Basic MLA Citation format:
Single Author: (author last name, page number)
Multiple Authors (Author #1 last name, Author #2, Author #3, page number)
Organization (Organization name, page number if available - websites are frequently not paginated)
No author (title shortened and italicized, page number)
Consult the MLA handbook for citations style on more specific citation formats such as: Citing Multiple Works by the Same Author, Citing Multivolume Works, Citing the Bible, Citing Non-Print or Sources from the Internet, Electronic Sources, Citing Multivolume Works, and Citing Authors with Same Last Names.
American Psychological Association (APA) require paraphrasing, summarizing and directly quoting source material in much the same manner as the MLA format. The APA format also uses parenthetical citations, which are placed at the end of the sentence or paragraph, in the same manner as the MLA style citations
For citing a sources in APA format: Single author's name, multiple authors' names, organizations and titles (not italicized) and placed between quotation marks - or key words that clearly indicate which resource you are referring to - are followed by the year of publication, separating them with a comma.
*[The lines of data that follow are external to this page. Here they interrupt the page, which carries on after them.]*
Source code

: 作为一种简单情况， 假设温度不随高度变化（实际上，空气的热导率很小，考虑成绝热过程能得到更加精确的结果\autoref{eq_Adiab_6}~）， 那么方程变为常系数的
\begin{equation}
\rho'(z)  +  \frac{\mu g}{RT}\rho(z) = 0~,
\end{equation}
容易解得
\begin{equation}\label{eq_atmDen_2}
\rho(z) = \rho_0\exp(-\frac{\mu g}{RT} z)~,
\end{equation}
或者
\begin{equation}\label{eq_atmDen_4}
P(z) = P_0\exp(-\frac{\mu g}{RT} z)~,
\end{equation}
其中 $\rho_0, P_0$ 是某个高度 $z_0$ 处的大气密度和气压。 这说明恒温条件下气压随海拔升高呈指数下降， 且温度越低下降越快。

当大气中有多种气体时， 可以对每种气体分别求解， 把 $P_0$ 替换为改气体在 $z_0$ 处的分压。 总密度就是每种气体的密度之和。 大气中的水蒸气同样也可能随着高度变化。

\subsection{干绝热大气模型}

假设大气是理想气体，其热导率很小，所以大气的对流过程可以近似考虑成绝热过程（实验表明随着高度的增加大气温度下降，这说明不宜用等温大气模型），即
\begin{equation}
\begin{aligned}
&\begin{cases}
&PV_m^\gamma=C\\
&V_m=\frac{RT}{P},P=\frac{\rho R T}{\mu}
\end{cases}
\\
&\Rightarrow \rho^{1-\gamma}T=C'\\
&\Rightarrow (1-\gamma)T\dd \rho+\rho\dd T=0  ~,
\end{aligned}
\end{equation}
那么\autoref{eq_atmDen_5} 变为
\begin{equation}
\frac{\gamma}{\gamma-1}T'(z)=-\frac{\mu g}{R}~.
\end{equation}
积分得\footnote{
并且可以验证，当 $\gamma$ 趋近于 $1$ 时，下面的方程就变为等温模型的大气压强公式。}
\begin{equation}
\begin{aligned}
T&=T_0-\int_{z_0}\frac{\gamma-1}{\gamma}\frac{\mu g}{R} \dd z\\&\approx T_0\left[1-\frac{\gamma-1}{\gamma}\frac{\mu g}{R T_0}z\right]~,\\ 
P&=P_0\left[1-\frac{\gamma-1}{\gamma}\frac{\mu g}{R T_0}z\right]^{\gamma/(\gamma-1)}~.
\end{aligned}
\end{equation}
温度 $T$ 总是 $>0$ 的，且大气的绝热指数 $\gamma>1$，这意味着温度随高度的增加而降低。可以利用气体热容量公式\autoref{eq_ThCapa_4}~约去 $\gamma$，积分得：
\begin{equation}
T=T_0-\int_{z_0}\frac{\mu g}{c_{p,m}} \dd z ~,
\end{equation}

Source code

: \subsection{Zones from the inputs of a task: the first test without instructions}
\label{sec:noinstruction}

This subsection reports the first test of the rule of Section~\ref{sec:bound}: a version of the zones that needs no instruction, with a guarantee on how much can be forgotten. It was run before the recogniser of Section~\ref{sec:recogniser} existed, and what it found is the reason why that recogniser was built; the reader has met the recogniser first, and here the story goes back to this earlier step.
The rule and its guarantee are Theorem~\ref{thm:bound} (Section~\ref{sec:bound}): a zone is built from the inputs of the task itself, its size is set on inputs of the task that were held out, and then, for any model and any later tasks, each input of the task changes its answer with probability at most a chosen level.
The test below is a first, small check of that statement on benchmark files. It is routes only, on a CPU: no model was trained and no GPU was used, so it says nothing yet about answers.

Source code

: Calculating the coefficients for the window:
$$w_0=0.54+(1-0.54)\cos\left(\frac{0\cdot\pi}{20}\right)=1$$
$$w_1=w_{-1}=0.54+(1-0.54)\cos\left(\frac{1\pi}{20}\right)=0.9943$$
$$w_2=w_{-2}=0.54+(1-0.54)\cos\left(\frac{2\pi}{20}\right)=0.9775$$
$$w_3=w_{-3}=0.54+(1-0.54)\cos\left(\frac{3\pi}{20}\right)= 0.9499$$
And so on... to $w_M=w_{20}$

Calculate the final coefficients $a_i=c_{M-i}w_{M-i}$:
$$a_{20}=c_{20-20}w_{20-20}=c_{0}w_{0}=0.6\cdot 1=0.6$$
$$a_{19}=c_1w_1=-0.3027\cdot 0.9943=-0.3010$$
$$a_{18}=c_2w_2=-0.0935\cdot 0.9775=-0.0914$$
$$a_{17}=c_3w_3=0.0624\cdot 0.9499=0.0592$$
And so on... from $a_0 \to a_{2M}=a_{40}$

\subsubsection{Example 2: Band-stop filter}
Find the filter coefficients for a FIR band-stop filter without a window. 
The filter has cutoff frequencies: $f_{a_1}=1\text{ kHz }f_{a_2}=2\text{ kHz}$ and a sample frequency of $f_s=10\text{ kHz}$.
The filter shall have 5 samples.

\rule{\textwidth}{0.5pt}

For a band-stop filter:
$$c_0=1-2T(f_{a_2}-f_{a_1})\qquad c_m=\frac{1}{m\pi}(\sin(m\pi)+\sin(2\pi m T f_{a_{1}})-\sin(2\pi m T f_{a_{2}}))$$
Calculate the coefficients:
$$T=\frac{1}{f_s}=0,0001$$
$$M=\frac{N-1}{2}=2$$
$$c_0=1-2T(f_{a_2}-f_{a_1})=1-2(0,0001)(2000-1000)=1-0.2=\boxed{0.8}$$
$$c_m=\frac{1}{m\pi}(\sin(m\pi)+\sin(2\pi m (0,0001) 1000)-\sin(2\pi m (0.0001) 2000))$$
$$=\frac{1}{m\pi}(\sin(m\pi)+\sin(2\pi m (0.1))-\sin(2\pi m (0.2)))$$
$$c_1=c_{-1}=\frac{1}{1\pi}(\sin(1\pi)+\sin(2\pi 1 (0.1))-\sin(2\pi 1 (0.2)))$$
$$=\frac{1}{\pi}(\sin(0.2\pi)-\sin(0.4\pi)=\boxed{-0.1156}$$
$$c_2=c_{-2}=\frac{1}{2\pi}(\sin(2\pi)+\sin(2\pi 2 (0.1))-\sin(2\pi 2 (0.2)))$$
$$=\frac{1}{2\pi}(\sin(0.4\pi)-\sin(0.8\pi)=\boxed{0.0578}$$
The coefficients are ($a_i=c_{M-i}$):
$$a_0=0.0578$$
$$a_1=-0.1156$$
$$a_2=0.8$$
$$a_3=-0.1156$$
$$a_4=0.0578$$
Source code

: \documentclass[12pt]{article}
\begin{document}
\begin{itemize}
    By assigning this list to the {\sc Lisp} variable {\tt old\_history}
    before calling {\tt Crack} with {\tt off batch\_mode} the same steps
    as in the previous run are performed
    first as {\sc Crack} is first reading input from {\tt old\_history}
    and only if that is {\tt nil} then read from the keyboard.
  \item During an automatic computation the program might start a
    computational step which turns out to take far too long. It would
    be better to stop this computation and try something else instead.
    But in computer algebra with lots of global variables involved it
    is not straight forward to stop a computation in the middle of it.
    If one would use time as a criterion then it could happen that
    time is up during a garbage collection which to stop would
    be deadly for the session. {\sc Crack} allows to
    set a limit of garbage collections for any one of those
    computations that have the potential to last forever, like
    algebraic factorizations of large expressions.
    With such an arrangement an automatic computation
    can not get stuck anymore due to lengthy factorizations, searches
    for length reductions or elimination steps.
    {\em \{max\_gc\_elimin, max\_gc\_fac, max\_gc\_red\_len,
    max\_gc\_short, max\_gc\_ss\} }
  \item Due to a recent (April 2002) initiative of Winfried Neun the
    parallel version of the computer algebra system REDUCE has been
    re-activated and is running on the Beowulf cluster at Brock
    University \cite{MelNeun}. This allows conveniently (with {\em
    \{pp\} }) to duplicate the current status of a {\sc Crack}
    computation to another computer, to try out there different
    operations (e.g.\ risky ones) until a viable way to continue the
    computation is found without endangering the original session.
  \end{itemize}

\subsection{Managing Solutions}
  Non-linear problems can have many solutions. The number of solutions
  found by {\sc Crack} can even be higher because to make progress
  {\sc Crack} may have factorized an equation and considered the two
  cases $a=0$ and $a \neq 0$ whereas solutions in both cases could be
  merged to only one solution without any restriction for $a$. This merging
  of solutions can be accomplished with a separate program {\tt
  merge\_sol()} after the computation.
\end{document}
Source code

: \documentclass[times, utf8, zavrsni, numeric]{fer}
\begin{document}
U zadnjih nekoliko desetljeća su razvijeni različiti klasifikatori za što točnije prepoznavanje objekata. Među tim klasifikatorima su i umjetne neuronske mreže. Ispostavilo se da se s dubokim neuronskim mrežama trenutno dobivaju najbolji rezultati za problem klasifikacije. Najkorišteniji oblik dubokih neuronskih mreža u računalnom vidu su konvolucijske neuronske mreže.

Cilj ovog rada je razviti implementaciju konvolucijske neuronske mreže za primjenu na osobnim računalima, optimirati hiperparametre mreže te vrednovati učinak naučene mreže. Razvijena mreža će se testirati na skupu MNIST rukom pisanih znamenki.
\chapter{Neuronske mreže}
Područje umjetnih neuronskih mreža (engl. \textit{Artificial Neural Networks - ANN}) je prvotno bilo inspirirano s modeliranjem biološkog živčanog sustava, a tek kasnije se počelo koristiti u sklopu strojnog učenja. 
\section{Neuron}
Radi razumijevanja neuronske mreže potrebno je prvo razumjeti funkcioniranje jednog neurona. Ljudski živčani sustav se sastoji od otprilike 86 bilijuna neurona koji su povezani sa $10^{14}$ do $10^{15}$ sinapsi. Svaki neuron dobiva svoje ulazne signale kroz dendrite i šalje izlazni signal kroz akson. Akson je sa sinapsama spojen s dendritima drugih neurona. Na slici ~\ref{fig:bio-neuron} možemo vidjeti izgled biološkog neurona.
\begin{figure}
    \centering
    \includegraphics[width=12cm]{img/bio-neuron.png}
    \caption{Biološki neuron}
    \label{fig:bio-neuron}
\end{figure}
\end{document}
The citations are then placed between ellipses.
Follow this basic parenthetical citation format for APA:
Singe Author: (Simon, 1945).
Multiple Authors: ( Simon & Schuster, 1955).
Works with no Author: ("The World Almanac", 2011).
Citing a Precise Page of a Source: ( "The Merk Manual", 2010, p. 535).
Chicago Manual of Style
Chicago Manual of Style replaces parenthetical citations with footnotes or endnotes. Footnote citations appear at the bottom of the same page as the citation. Endnotes appear on a separate page or pages at the end of the paper, but before the bibliography. Choose which ever one is easiest for you, either footnotes or endnotes, unless your professor states a preference. Footnotes and endnotes have assigned numbers which are placed at the end of the paraphrased, summarized or quoted material. If the cited material ends in the middle of a sentence, then place the footnote / endnote superscript notation number directly after the cited material - in the middle of the sentence.
Word processing programs, such as Word for Windows, use an automatic numbering system to place the superscript notations and the footnotes and endnotes in numerical order. What that means is that if you move the cited material and its superscript notation, the superscript notation as well as the footnote or endnote its tied to are automatically re-numbered, and the footnotes and endnotes are re-located in the correct sequence.
Chicago Manual of Style format for the first citation calls or the author's full name, title, and page number. When citing the same source again elsewhere in the paper, include the author's last name, a shortened version of the title, and the page number. When citing a source several times consecutively, use the Latin "Ibid." (meaning "in the same as place"). Omit page numbers for
Basic Chicago Manual of Style Format:
1 Trotter, David. The Screenwrite's Bible. 125-29.
Second Citation later in the paper:
5 Trotter. Screenwriter's Bible. 203.
1 Trotter, David. The Screenwrite's Bible. 125-29.
2 Ibid. 45.
3 Ibid. 110.
It is important to observe here that all citations - whether parenthetical citations, footnotes or endnotes - need to match up with a full entry in the Bibliography or List of Works Cited. It is also vital to note that there are certain times when citations are not needed.. Common proverbs ("like a pearl before swine"), quotations ("Give me liberty or give me death!"), or facts that are common knowledge (the Bill of Rights contains the first 10 amendments to the US Constitution) are items that are instantly recognizable by most people or have been repeated so often that most people know where they came from.
If you're writing to a foreign audience, however, you would want to cite the Constitution. If you're audience isn't Christian, then create a citation for "like pearls before swine". Otherwise, if you know your audience is quite familiar with a quoted, paraphrased, or summarized piece of material, then it may not need a citation. But check with your professor to be certain.